All that is wanted is the exact text of the lines below from the one with "## 第三节 耐心：得耐心者得天下" through the one with "These are what", inclusive, minus any pictures.

- [Data for this task]:
-- Opening Marker --
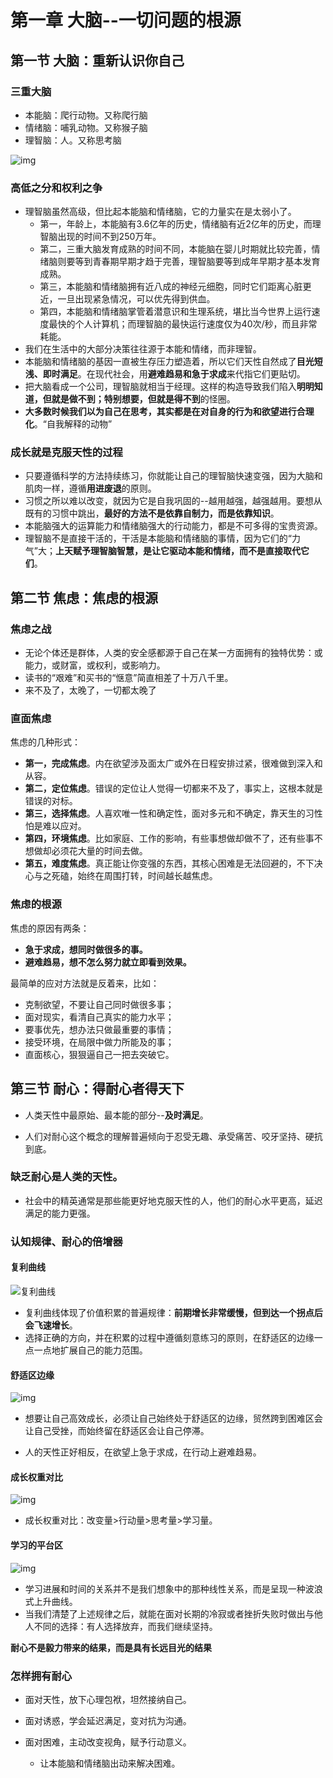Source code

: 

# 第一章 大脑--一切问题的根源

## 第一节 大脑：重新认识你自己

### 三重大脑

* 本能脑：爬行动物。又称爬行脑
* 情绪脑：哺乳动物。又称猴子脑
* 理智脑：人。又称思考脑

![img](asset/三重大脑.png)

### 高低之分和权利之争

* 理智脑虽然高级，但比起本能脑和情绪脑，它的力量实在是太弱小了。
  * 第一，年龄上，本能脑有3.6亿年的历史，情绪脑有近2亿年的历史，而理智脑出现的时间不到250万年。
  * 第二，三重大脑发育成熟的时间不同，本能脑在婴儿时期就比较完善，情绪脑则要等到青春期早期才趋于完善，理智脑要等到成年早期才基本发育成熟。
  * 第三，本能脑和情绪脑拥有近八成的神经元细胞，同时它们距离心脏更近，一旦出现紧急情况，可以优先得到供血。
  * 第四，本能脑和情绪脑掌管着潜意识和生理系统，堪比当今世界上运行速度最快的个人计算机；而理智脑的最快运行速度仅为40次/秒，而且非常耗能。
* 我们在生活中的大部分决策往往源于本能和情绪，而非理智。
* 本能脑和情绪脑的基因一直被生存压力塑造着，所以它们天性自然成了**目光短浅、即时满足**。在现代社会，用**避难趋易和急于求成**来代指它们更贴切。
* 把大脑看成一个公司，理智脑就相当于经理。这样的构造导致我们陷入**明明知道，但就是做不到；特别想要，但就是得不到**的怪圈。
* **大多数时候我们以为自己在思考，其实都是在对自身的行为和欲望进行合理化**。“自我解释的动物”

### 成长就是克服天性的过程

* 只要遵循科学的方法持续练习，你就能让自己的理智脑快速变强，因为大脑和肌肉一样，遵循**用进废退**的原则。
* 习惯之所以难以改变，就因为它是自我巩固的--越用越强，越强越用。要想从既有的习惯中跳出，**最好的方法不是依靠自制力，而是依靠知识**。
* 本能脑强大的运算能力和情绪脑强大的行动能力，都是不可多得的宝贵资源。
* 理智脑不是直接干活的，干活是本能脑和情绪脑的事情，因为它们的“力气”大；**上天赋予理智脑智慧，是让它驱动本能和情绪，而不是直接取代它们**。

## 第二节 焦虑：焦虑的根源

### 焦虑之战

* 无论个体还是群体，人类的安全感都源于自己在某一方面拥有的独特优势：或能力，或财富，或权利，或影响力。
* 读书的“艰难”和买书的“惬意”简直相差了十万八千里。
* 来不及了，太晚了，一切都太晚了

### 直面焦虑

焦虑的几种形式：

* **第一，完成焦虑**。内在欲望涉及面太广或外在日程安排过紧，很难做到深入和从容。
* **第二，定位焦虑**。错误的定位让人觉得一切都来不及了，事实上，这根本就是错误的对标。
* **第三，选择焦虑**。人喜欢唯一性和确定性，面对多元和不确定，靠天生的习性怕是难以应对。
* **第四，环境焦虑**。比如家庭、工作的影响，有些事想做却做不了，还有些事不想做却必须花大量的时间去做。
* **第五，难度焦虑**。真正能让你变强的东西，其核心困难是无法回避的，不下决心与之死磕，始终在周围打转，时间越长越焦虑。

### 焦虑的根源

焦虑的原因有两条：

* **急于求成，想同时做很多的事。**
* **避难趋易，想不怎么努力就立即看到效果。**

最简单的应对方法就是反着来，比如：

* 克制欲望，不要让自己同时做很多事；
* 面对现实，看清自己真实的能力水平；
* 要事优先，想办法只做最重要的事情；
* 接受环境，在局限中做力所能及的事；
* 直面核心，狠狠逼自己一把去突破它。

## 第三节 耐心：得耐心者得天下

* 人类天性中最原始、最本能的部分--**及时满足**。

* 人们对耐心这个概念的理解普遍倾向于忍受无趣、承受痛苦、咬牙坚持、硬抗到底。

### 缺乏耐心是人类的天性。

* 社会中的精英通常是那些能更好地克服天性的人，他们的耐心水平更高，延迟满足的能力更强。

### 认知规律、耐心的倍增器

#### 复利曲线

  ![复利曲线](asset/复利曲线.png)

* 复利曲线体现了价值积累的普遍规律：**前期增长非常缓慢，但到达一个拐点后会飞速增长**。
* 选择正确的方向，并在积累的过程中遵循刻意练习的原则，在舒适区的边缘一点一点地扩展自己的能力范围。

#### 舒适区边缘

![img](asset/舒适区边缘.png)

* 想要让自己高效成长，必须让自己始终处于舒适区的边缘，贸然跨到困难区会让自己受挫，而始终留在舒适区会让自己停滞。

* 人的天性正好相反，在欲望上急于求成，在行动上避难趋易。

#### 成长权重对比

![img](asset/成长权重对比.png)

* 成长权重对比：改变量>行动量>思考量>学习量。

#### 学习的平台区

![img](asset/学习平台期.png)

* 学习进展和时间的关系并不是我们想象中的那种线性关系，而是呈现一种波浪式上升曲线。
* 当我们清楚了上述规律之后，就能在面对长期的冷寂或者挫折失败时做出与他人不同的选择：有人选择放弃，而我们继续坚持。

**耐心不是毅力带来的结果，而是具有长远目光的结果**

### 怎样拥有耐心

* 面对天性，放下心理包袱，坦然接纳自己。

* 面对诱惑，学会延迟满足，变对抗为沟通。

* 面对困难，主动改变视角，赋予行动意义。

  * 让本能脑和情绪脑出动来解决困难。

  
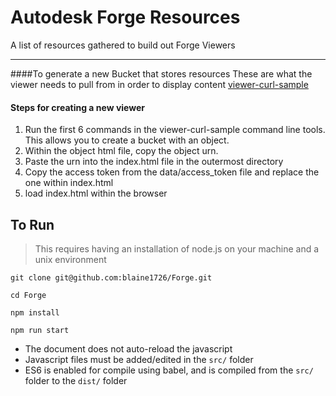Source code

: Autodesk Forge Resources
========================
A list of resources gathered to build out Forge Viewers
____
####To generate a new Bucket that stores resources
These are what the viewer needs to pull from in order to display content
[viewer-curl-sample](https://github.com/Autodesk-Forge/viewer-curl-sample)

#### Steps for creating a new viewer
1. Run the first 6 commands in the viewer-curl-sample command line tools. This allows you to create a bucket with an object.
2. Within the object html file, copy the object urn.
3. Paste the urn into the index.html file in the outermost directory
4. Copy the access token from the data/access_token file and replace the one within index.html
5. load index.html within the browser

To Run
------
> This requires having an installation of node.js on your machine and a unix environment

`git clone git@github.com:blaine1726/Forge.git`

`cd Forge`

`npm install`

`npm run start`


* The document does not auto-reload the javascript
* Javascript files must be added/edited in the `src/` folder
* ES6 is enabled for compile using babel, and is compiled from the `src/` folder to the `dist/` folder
-- Closing Marker --
-- Opening Marker --
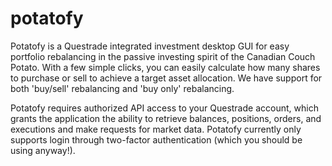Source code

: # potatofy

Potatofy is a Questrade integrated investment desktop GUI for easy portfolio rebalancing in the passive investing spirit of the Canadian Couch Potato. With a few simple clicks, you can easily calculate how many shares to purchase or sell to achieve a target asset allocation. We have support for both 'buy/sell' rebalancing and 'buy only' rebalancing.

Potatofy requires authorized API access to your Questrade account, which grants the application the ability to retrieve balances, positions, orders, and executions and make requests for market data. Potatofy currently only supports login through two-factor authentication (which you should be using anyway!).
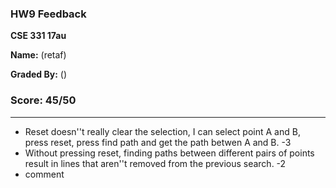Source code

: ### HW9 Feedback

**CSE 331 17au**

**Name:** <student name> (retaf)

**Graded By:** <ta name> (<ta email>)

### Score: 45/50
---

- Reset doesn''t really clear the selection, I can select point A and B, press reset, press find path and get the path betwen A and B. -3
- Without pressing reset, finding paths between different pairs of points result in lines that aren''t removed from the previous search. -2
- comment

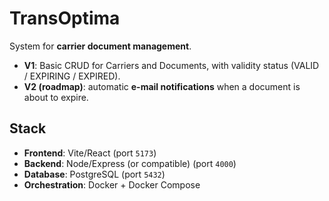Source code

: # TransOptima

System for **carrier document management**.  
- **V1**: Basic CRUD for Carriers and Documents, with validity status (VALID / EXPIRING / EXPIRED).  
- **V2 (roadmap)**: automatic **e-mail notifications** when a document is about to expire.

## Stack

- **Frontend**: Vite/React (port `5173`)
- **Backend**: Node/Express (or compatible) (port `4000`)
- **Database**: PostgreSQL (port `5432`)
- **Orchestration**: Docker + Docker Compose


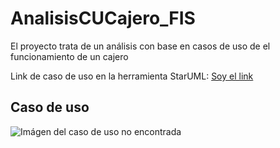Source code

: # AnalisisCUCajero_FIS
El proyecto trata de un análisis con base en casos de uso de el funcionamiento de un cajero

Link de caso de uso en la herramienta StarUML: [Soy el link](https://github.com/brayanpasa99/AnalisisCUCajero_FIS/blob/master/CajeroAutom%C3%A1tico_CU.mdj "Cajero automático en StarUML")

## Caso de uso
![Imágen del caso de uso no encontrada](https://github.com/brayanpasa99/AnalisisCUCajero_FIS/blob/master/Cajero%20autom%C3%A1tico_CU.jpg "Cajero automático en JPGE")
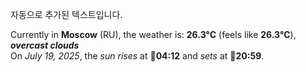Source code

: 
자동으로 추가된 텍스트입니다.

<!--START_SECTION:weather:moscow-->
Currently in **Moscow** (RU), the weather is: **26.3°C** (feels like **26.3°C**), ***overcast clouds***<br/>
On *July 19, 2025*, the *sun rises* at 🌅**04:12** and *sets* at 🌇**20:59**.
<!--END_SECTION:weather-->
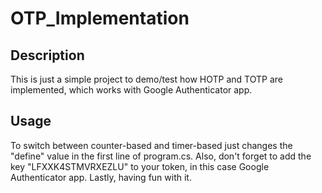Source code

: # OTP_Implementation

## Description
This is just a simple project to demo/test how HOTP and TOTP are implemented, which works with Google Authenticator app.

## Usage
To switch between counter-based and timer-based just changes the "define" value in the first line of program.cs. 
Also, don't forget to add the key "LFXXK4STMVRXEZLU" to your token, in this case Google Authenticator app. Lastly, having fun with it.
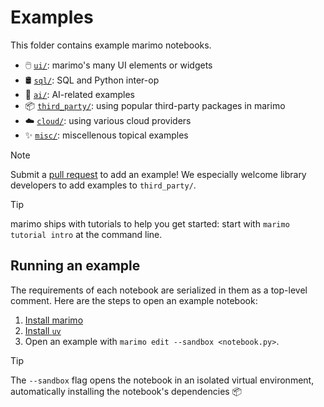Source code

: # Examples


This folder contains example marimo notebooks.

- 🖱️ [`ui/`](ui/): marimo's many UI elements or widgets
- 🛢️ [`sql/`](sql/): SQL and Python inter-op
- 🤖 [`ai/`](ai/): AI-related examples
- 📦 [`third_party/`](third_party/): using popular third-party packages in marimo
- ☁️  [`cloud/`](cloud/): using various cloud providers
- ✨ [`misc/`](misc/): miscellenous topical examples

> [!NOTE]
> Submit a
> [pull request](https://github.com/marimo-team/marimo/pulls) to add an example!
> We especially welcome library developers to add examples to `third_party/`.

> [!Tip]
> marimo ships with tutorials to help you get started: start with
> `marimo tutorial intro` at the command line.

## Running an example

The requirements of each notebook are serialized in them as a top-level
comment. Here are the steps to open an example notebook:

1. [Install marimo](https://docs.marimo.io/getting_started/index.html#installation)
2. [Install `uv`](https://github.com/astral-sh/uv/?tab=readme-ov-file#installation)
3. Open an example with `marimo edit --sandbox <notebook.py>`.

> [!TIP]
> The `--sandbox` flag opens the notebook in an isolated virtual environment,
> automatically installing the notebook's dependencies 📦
-- Closing Marker --
- [Exercise answer]:
## 第三节 耐心：得耐心者得天下

* 人类天性中最原始、最本能的部分--**及时满足**。

* 人们对耐心这个概念的理解普遍倾向于忍受无趣、承受痛苦、咬牙坚持、硬抗到底。

### 缺乏耐心是人类的天性。

* 社会中的精英通常是那些能更好地克服天性的人，他们的耐心水平更高，延迟满足的能力更强。

### 认知规律、耐心的倍增器

#### 复利曲线

  ![复利曲线](asset/复利曲线.png)

* 复利曲线体现了价值积累的普遍规律：**前期增长非常缓慢，但到达一个拐点后会飞速增长**。
* 选择正确的方向，并在积累的过程中遵循刻意练习的原则，在舒适区的边缘一点一点地扩展自己的能力范围。

#### 舒适区边缘

![img](asset/舒适区边缘.png)

* 想要让自己高效成长，必须让自己始终处于舒适区的边缘，贸然跨到困难区会让自己受挫，而始终留在舒适区会让自己停滞。

* 人的天性正好相反，在欲望上急于求成，在行动上避难趋易。

#### 成长权重对比

![img](asset/成长权重对比.png)

* 成长权重对比：改变量>行动量>思考量>学习量。

#### 学习的平台区

![img](asset/学习平台期.png)

* 学习进展和时间的关系并不是我们想象中的那种线性关系，而是呈现一种波浪式上升曲线。
* 当我们清楚了上述规律之后，就能在面对长期的冷寂或者挫折失败时做出与他人不同的选择：有人选择放弃，而我们继续坚持。

**耐心不是毅力带来的结果，而是具有长远目光的结果**

### 怎样拥有耐心

* 面对天性，放下心理包袱，坦然接纳自己。

* 面对诱惑，学会延迟满足，变对抗为沟通。

* 面对困难，主动改变视角，赋予行动意义。

  * 让本能脑和情绪脑出动来解决困难。

  
Source code

: Autodesk Forge Resources
========================
A list of resources gathered to build out Forge Viewers
____
####To generate a new Bucket that stores resources
These are what the viewer needs to pull from in order to display content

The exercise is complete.